Anja Louis 4th September 2023

Spain’s #MeToo moment shows however that things are changing.

World Cup,Hermoso,kiss,Rubiales,se acabó
Showing the red card to Luis Rubiales at a demonstration in Madrid last week (Oscar Gonzalez Fuentes / shutterstock.com)

Winning the women’s World Cup was a significant moment for Spanish football. Spain is now one of only two teams to have become world champions in both the male and female competitions (Germany is the other).

This momentous achievement cannot have been lost on Spanish football executives. For that reason, it is particularly incomprehensible that the president of the Spanish football federation kissed the women’s team player Jenni Hermoso on the lips in plain view of the entire world, turning what should have been a celebration into a reckoning.

Luis Rubiales’ defence is that he kissed Hermoso in a moment of euphoria (diminishing his own responsibility) and, more importantly, that it was by mutual consent. This he explained to a large crowd of the football federation’s members in a general meeting, despite Hermoso saying publicly that she did not consent to or ‘enjoy’ the kiss.

So far, Rubiales has evaded calls to resign, from the public and Spanish football federation officials (though he has been suspended by FIFA). But his protestations of innocence have been drowned out by a vociferous feminist movement, as well as the Spanish government, FIFA and other teams worldwide. Even some men’s teams are wearing shirts with the message #SeAcabó (it’s over), #contigo Jenni (with you, Jenni) and todos somos Jenni (we’re all Jenni).
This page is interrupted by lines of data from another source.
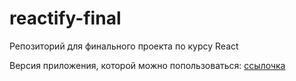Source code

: # reactify-final
Репозиторий для финального проекта по курсу React

Версия приложения, которой можно попользоваться: [ссылочка](https://roomanidzee.github.io/reactify-final/)
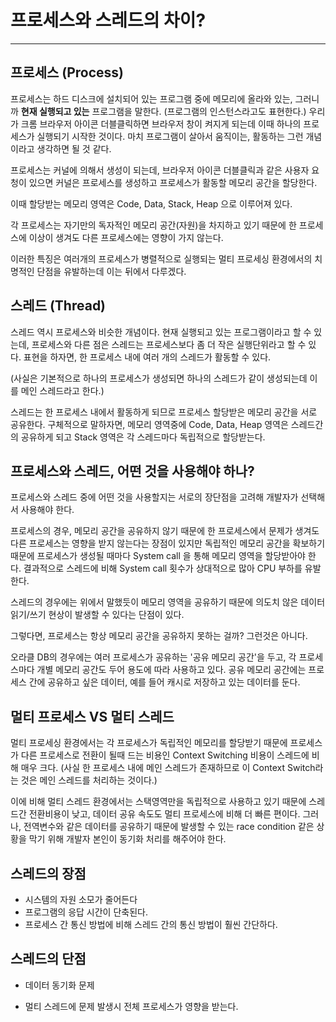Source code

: 

# 프로세스와 스레드의 차이?

----

## **프로세스 (Process)**

프로세스는 하드 디스크에 설치되어 있는 프로그램 중에 메모리에 올라와 있는, 그러니까 **현재 실행되고 있는** 프로그램을 말한다. (프로그램의 인스턴스라고도 표현한다.) 우리가 크롬 브라우저 아이콘 더블클릭하면 브라우저 창이 켜지게 되는데 이때 하나의 프로세스가 실행되기 시작한 것이다. 마치 프로그램이 살아서 움직이는, 활동하는 그런 개념이라고 생각하면 될 것 같다.

프로세스는 커널에 의해서 생성이 되는데, 브라우저 아이콘 더블클릭과 같은 사용자 요청이 있으면 커널은 프로세스를 생성하고 프로세스가 활동할 메모리 공간을 할당한다. 

이때 할당받는 메모리 영역은 Code, Data, Stack, Heap 으로 이루어져 있다.

각 프로세스는 자기만의 독자적인 메모리 공간(자원)을 차지하고 있기 때문에 한 프로세스에 이상이 생겨도 다른 프로세스에는 영향이 가지 않는다.

이러한 특징은 여러개의 프로세스가 병렬적으로 실행되는 멀티 프로세싱 환경에서의 치명적인 단점을 유발하는데 이는 뒤에서 다루겠다.

## **스레드 (Thread)**

스레드 역시 프로세스와 비슷한 개념이다. 현재 실행되고 있는 프로그램이라고 할 수 있는데, 프로세스와 다른 점은 스레드는 프로세스보다 좀 더 작은 실행단위라고 할 수 있다. 표현을 하자면, 한 프로세스 내에 여러 개의 스레드가 활동할 수 있다. 

(사실은 기본적으로 하나의 프로세스가 생성되면 하나의 스레드가 같이 생성되는데 이를 메인 스레드라고 한다.)

스레드는 한 프로세스 내에서 활동하게 되므로 프로세스 할당받은 메모리 공간을 서로 공유한다. 구체적으로 말하자면, 메모리 영역중에 Code, Data, Heap 영역은 스레드간의 공유하게 되고 Stack 영역은 각 스레드마다 독립적으로 할당받는다.



## 프로세스와 스레드, 어떤 것을 사용해야 하나?

프로세스와 스레드 중에 어떤 것을 사용할지는 서로의 장단점을 고려해 개발자가 선택해서 사용해야 한다.

프로세스의 경우, 메모리 공간을 공유하지 않기 때문에 한 프로세스에서 문제가 생겨도 다른 프로세스는 영향을 받지 않는다는 장점이 있지만 독립적인 메모리 공간을 확보하기 때문에 프로세스가 생성될 때마다 System call 을 통해 메모리 영역을 할당받아야 한다. 결과적으로  스레드에 비해 System call 횟수가 상대적으로 많아 CPU 부하를 유발한다.

스레드의 경우에는 위에서 말했듯이 메모리 영역을 공유하기 때문에 의도치 않은 데이터 읽기/쓰기 현상이 발생할 수 있다는 단점이 있다.

그렇다면, 프로세스는 항상 메모리 공간을 공유하지 못하는 걸까? 그런것은 아니다. 

오라클 DB의 경우에는  여러 프로세스가 공유하는 '공유 메모리 공간'을 두고, 각 프로세스마다 개별 메모리 공간도 두어 용도에 따라 사용하고 있다. 공유 메모리 공간에는 프로세스 간에 공유하고 싶은 데이터, 예를 들어 캐시로 저장하고 있는 데이터를 둔다.

## 멀티 프로세스 VS 멀티 스레드

멀티 프로세싱 환경에서는 각 프로세스가 독립적인 메모리를 할당받기 때문에 프로세스가 다른 프로세스로 전환이 될때 드는 비용인 Context Switching 비용이 스레드에 비해 매우 크다. (사실 한 프로세스 내에 메인 스레드가 존재하므로 이 Context Switch라는 것은 메인 스레드를 처리하는 것이다.)

이에 비해 멀티 스레드 환경에서는 스택영역만을 독립적으로 사용하고 있기 때문에 스레드간 전환비용이 낮고, 데이터 공유 속도도  멀티 프로세스에 비해 더 빠른 편이다. 그러나, 전역변수와 같은 데이터를 공유하기 때문에 발생할 수 있는 race condition 같은 상황을 막기 위해 개발자 본인이 동기화 처리를 해주어야 한다. 

## 스레드의 장점

- 시스템의 자원 소모가 줄어든다
- 프로그램의 응답 시간이 단축된다.
- 프로세스 간 통신 방법에 비해 스레드 간의 통신 방법이 훨씬 간단하다.

## 스레드의 단점

- 데이터 동기화 문제

- 멀티 스레드에 문제 발생시 전체 프로세스가 영향을 받는다.

  ​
Immediately hailed as Spain’s #MeToo moment, it appears to mark a turning point. In a society where feminist progress has historically met a backlash, it shows how far Spanish society has come to reject rancid machismo instantaneously.

Legitimate concerns

The kiss was not the only moment of such machismo with which this team has had to contend. In the autumn of 2022, 15 players demanded better working conditions, because they feared for their physical and mental health. ‘Las 15‘, as they became known, play football for first-division clubs (Barcelona, both Manchester clubs, Atlético de Madrid), so they knew what can be achieved with better resources and conditions.
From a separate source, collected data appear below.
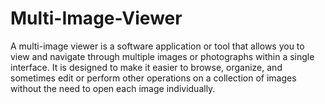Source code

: # Multi-Image-Viewer
A multi-image viewer is a software application or tool that allows you to view and navigate through multiple images or photographs within a single interface. It is designed to make it easier to browse, organize, and sometimes edit or perform other operations on a collection of images without the need to open each image individually. 
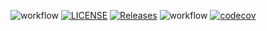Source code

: ![workflow](https://github.com/set09117/DeveSoftLab3/actions/workflows/main.yml/badge.svg)
[![LICENSE](https://img.shields.io/github/license/set09117/DeveSoftLab3.svg?style=flat-square)](https://github.com/set09117/sem/blob/master/LICENSE)
[![Releases](https://img.shields.io/github/release/set09117/DeveSoftLab3/all.svg?style=flat-square)](https://github.com/set09117/sem/releases)
![workflow](https://github.com/set09117/DeveSoftLab3/actions/workflows/main.yml/badge.svg)
[![codecov](https://codecov.io/gh/set09117/DeveSoftLab3/branch/master/graph/badge.svg?token=UC6VHD3JO8)](https://codecov.io/gh/set09117/DeveSoftLab3)
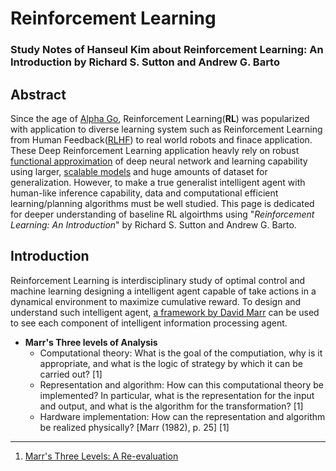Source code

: # Reinforcement Learning
### Study Notes of Hanseul Kim about Reinforcement Learning: An Introduction by Richard S. Sutton and Andrew G. Barto

## Abstract

Since the age of [Alpha Go](https://deepmind.google/research/breakthroughs/alphago/), Reinforcement Learning(**RL**) was popularized with application to diverse learning system such as Reinforcement Learning from Human Feedback([RLHF](https://huggingface.co/blog/rlhf)) to real world robots and finace application. These Deep Reinforcement Learning application heavly rely on robust [functional approximation](https://arxiv.org/abs/1610.04161) of deep neural network and learning capability using larger, [scalable models](https://huggingface.co/docs/transformers/main/performance) and huge amounts of dataset for generalization. However, to make a true generalist intelligent agent with human-like inference capability, data and computational efficient learning/planning algorithms must be well studied. This page is dedicated for deeper understanding of baseline RL algoirthms using "*Reinforcement Learning: An Introduction*" by Richard S. Sutton and Andrew G. Barto.

## Introduction

Reinforcement Learning is interdisciplinary study of optimal control and machine learning designing a intelligent agent capable of take actions in a dynamical environment to maximize cumulative reward. To design and understand such intelligent agent, [a framework by David Marr](https://www.albany.edu/~ron/papers/marrlevl.html) can be used to see each component of intelligent information processing agent.

* **Marr's Three levels of Analysis**
  * Computational theory: What is the goal of the computiation, why is it appropriate, and what is the logic of strategy by which it can be carried out? [1] 
  * Representation and algorithm: How can this computational theory be implemented? In particular, what is the representation for the input and output, and what is the algorithm for the transformation? [1]
  * Hardware implementation: How can the representation and algorithm be realized physically? [Marr (1982), p. 25] [1] 
 








---


1. [Marr's Three Levels: A Re-evaluation](https://www.albany.edu/~ron/papers/marrlevl.html)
These legitimate concerns expressed in private were leaked to the press and spun as a revolt of spoilt, female brats against the head coach, Jorge Vilda. Las 15 published a letter clarifying that their concerns were about better management of the team to achieve peak performance, and a less controlling leadership style that treats players professionally.
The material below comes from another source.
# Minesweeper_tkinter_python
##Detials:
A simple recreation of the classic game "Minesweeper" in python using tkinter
Rubiales, unsurprisingly, gave Vilda unconditional support. And from Las 15, only three players were selected for the World Cup (Batlle, Bonmatí and Caldentey), making their win against a formidable English team even more remarkable.

Wider changes

These moments are best understood within the context of wider legal, social and cultural changes which have taken place in Spain. While there was slow but steady progress on women’s rights in the 1980s and 90s, it was not until the administration of José Luis Rodriguez Zapatero (2004-11) that progress accelerated and the longstanding machista culture began to face a real challenge.

Two landmark legislative changes were made to combat gender violence in 2004 and progress gender equality in 2007. The most recent legislation, passed in October 2022, strengthens criminal charges for sexual aggression, among other advancements for women’s rights. These changes were described as a fundamental feminist achievement by the United Nations.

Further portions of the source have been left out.